But for seven election cycles, I’ve been producing school board voting guides that have been part of a movement to take back Texas school boards from the ideologues and censors who swept into power in the state in 2021 and 2022.
Literary Activism
News you can use plus tips and tools for the fight against censorship and other bookish activism!
Those extremists started with considerable advantages: big money PACs like Patriot Mobile Action, which dumped hundreds of thousands of dollars into school board races in North Texas; organizing muscle from statewide and national groups like Moms for Liberty; a message—about teachers indoctrinating students with “CRT” and “gender ideology” and “sexualizing” young people with dirty books—that resonated with the cultural moment and that we weren’t prepared to answer, at least not at first.
But after some initial defeats and a few high-profile setbacks, Texans have, by and large, repelled that attempted takeover. Our efforts culminated this month with a resounding electoral rejection of book-banning school board candidates. As I wrote shortly after, it was a drubbing. Voters across Texas delivered a clear and consistent message: We’re sick of book bans, sick of attacks on educators and librarians, sick of leaders waging culture war battles at the expense of good governance.
How did we do it? Voters had to organize with a discipline and determination that surpassed the other side.

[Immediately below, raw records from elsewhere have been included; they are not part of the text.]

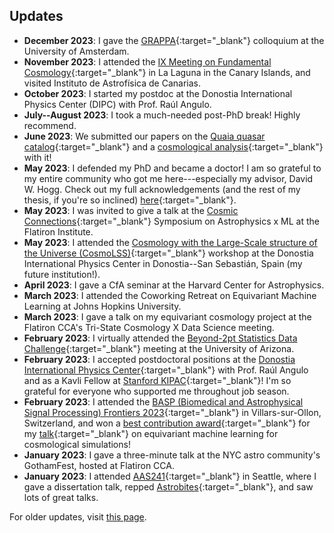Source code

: ## <a name="updates"></a>Updates


- **December 2023**: I gave the [GRAPPA](https://www.grappa.amsterdam/){:target="\_blank"} colloquium at the University of Amsterdam.
- **November 2023**: I attended the [IX Meeting on Fundamental Cosmology](https://meetings.iac.es/cosmo2023/){:target="\_blank"} in La Laguna in the Canary Islands, and visited Instituto de Astrofísica de Canarias.
- **October 2023**: I started my postdoc at the Donostia International Physics Center (DIPC) with Prof. Raúl Angulo.
- **July--August 2023**: I took a much-needed post-PhD break! Highly recommend.
- **June 2023**: We submitted our papers on the [Quaia quasar catalog](https://arxiv.org/abs/2306.17749){:target="\_blank"} and a [cosmological analysis](https://arxiv.org/abs/2306.17748){:target="\_blank"} with it! 
- **May 2023**: I defended my PhD and became a doctor! I am so grateful to my entire community who got me here---especially my advisor, David W. Hogg. Check out my full acknowledgements (and the rest of my thesis, if you're so inclined) [here](http://proxy.library.nyu.edu/login?qurl=https%3A%2F%2Fwww.proquest.com%2Fdissertations-theses%2Ftools-large-scale-structure-galaxy-formation%2Fdocview%2F2884252473%2Fse-2%3Faccountid%3D12768){:target="\_blank"}.
- **May 2023**: I was invited to give a talk at the [Cosmic Connections](https://www.simonsfoundation.org/event/cosmic-connections-a-symposium-to-explore-the-intersection-of-astrophysics-and-machine-learning/){:target="\_blank"} Symposium on Astrophysics x ML at the Flatiron Institute.
- **May 2023**: I attended the [Cosmology with the Large-Scale structure of the Universe (CosmoLSS)](https://dipc.ehu.eus/en/scientific-activities/workshops/283){:target="\_blank"} workshop at the Donostia International Physics Center in Donostia--San Sebastián, Spain (my future institution!).
- **April 2023**: I gave a CfA seminar at the Harvard Center for Astrophysics.
- **March 2023**: I attended the Coworking Retreat on Equivariant Machine Learning at Johns Hopkins University.
- **March 2023**: I gave a talk on my equivariant cosmology project at the Flatiron CCA's Tri-State Cosmology X Data Science meeting.
- **February 2023**: I virtually attended the [Beyond-2pt Statistics Data Challenge](https://github.com/ANSalcedo/Beyond2ptMock){:target="\_blank"} meeting at the University of Arizona.
- **February 2023**: I accepted postdoctoral positions at the [Donostia International Physics Center](http://dipc.ehu.es/){:target="\_blank"} with Prof. Raúl Angulo and as a Kavli Fellow at [Stanford KIPAC](https://kipac.stanford.edu/){:target="\_blank"}! I'm so grateful for everyone who supported me throughout job season.
- **February 2023**: I attended the [BASP (Biomedical and Astrophysical Signal Processing) Frontiers 2023](https://baspfrontiers.org/){:target="\_blank"} in Villars-sur-Ollon, Switzerland, and won a [best contribution award](https://baspfrontiers.org/best-contribution-awards/){:target="\_blank"} for my [talk](https://tinyurl.com/ksf-BASP2023){:target="\_blank"} on equivariant machine learning for cosmological simulations!
- **January 2023**: I gave a three-minute talk at the NYC astro community's GothamFest, hosted at Flatiron CCA.
- **January 2023**: I attended [AAS241](https://aas.org/meetings/aas241){:target="\_blank"} in Seattle, where I gave a dissertation talk, repped [Astrobites](https://astrobites.org/){:target="\_blank"}, and saw lots of great talks.


For older updates, visit [this page](updates).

And in order to do that, they had to get informed. And that is where a well-done voting guide is essential.
I started The Book-Loving Texan’s Guide to School Board Elections in the Spring of 2022. It was (and remains) an amateur endeavor–I literally just started a Google Doc in February of that year, not long after candidate filing closed, and dumped onto it every bit of information I could verify about candidates’ stances on book bans, censorship, and inclusive classrooms and libraries. I shared it with as many people as I could, and groups like Blue Action Texas and Mothers Against Greg Abbott also picked it up and used it to shape and supplement their strategies for those campaigns. In the years since, the guide has become a bit of an underground institution. Strangers email me to ask when it’s coming out, or to make sure I’m going to research certain school districts. And, more importantly, the research I’ve done has been amplified by people with larger platforms, who are capable of getting this crucial information to many more voters than I could reach alone. No one person can defeat the forces of ignorance and repression that are attacking American education right now, but all of us can do something, and creating voting guides is my way of helping.
Read on to the end for an excerpt of our featured story, “How to Read a Short Story (and Where to Find Some)!”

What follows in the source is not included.